Se imaginó sus caras al explicarles que mayormente no estaban durante la noche y soltó una carcajada para sí mismo.

Mientras caminaba hacia su lado de la cama, observó el conjunto preparado para él.

Era mucho menos atrevido que el que llevaba puesto actualmente.

Agradeció silenciosamente a Coral, a quien supuso que lo había preparado, dado que todavía podía sentir un poco de su maná impregnado en él.

Fénix, en su lado de la cama, tenía un bonito vestido largo preparado, en tonos claros de rojo y rosa, que combinaba con la paleta de colores de su propio conjunto.

Mirando la camisa de terciopelo, combinada con los pantalones negros de obsidiana, solo se quejó en silencio de los volantes en la camisa.

Fénix se rió al ver su cara abatida y se cambió mientras él refunfuñaba.

Astaroth no pudo evitar mirar su cuerpo mientras lo hacía, maldiciendo que no tuvieran tiempo para disfrutar un poco antes de desvestirse también.

Al ponerse el conjunto, se dejó el collar puesto, ya que sintió que todavía combinaba con su aspecto actual.

Mirándose al espejo, gruñó por los volantes, pero todavía pensó que se veía afilado como el infierno.

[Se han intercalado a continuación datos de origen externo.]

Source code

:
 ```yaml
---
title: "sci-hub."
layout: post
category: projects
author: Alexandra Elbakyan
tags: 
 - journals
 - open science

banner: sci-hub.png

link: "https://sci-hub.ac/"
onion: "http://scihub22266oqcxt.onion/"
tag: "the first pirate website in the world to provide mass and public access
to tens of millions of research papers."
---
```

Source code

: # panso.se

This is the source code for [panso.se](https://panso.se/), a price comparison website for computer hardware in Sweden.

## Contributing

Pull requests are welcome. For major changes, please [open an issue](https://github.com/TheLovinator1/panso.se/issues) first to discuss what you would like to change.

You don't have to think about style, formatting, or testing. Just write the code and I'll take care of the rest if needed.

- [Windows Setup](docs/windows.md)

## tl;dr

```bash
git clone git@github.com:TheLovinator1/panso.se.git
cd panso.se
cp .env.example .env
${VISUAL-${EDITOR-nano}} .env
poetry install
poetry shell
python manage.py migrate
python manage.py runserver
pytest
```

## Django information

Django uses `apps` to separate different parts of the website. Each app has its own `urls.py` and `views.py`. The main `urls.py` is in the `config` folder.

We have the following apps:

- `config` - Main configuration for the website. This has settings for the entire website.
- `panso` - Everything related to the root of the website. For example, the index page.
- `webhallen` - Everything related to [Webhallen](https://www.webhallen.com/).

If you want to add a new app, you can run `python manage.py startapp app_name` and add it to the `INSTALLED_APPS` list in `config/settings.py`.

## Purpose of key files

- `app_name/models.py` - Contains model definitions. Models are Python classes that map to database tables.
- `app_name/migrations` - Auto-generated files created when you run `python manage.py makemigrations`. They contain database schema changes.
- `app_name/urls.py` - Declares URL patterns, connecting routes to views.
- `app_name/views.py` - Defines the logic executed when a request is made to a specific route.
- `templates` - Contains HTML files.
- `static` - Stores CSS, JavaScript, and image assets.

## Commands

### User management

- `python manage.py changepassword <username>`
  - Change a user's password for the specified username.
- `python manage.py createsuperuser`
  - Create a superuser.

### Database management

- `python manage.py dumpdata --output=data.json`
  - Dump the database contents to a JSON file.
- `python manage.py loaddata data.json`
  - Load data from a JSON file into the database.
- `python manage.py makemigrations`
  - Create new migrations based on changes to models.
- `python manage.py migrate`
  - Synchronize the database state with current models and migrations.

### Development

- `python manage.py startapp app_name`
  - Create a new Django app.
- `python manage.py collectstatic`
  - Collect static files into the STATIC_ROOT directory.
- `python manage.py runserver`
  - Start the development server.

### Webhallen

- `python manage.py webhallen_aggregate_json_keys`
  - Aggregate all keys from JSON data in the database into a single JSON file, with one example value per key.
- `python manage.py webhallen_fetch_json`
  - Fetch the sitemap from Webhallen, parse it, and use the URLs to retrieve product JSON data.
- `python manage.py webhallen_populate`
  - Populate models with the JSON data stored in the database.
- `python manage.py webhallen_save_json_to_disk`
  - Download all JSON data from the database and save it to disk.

Cuando ambos finalmente estuvieron listos para dejar la habitación, Fénix pasó su brazo por el de Astaroth, sonriéndole.

—Ya envié el mensaje.

La mayoría están en camino y he convocado al consejo —dijo ella—.

Algunos se quejarán de que estén presentes los otros oficiales, pero confío en que mantendrás la reunión civilizada.

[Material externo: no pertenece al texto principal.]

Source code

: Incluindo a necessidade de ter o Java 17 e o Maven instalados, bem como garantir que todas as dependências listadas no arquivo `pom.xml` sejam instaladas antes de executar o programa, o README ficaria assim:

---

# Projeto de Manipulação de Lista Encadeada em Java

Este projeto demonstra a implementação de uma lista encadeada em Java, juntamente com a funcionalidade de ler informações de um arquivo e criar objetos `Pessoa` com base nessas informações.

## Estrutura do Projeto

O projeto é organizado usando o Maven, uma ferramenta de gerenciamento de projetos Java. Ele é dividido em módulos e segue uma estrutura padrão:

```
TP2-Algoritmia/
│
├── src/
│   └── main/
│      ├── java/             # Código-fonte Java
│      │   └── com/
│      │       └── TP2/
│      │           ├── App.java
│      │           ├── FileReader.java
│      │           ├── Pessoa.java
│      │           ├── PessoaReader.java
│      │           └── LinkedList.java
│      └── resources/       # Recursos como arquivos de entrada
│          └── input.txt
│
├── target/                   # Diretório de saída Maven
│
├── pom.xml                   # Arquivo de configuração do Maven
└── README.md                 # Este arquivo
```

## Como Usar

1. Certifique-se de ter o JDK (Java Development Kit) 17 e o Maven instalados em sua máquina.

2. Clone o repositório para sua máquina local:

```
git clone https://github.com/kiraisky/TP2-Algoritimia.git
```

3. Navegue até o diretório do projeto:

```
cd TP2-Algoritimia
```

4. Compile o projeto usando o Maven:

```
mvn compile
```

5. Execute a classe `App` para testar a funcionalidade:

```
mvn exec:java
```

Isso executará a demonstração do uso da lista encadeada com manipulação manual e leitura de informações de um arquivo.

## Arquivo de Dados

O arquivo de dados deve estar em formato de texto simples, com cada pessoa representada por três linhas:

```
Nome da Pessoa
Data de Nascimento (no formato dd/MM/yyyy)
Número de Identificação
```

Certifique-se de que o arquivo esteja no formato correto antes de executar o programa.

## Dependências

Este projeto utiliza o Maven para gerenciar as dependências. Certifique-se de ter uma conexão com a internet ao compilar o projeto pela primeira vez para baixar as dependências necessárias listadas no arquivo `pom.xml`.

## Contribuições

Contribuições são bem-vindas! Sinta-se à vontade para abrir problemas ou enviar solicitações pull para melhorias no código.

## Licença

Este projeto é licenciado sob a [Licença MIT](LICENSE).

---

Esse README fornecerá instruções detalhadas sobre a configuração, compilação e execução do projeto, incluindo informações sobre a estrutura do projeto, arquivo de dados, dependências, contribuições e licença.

Astaroth le guiñó un ojo con una sonrisa en los labios.

—Oh, será civilizada, de acuerdo.

Si cualquiera de esas personas piensa que puede hablar fuera de turno conmigo allí, rápidamente entenderán quién está al mando —afirmó con confianza.

Fénix le pellizcó el costado, manteniendo la sonrisa en sus labios.

—Por favor, amor.

No peleas de gallos en funciones oficiales.

Los Nativos ya piensan mal de nosotros y llaman a la mayoría de los jugadores salvajes.

No hay necesidad de agregar a esa reputación —le rogó suavemente.

Astaroth se estremeció cuando los dedos se clavaron en su piel delgada sobre las costillas, pero se rió de todos modos.

—De acuerdo.

Solo me aseguraré de que sepan esperar su turno para hablar.

Seré lo más amable que pueda —prometió—.

Vamos, tenemos un largo día por delante.

Asintiendo con la cabeza, Fénix sincronizó su paso con él, mientras él empujaba las puertas hacia el pasillo.

Los dos guardias de turno los saludaron al salir y cerraron las puertas detrás de ellos.